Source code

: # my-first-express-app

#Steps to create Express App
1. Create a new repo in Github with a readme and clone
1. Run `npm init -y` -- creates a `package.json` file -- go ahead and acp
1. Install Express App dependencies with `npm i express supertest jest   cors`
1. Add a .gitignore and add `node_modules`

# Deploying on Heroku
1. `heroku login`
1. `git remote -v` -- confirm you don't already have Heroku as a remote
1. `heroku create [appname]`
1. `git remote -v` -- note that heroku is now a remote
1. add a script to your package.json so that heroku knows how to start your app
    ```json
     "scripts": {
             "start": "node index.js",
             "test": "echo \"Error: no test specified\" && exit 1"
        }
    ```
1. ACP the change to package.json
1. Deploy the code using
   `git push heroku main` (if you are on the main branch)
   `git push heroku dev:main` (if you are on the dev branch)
* * *
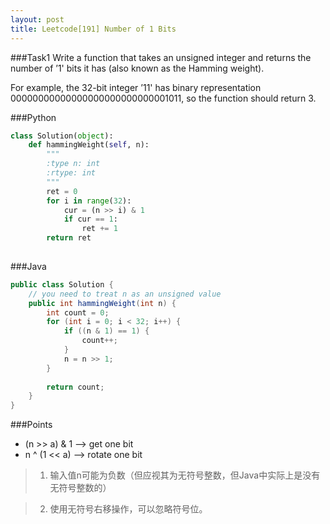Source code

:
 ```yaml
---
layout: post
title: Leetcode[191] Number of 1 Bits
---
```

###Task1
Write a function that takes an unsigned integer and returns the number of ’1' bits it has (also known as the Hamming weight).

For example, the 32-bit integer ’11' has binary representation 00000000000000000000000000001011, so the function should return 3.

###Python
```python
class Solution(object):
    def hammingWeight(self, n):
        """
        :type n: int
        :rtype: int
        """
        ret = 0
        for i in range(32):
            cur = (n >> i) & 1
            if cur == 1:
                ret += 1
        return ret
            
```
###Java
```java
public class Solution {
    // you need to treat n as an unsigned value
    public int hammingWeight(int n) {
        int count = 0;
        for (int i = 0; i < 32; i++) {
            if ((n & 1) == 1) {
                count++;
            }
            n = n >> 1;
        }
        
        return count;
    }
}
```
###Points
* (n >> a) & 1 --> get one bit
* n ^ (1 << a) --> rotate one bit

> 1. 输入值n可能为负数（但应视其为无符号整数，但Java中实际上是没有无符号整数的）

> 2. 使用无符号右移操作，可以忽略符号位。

▶ [PROBLEM REQUIREMENTS]: Take every line from the records above that has the word "with" and copy it.

▶ [WORKED SOLUTION]:
1. Create a new repo in Github with a readme and clone
1. Install Express App dependencies with `npm i express supertest jest   cors`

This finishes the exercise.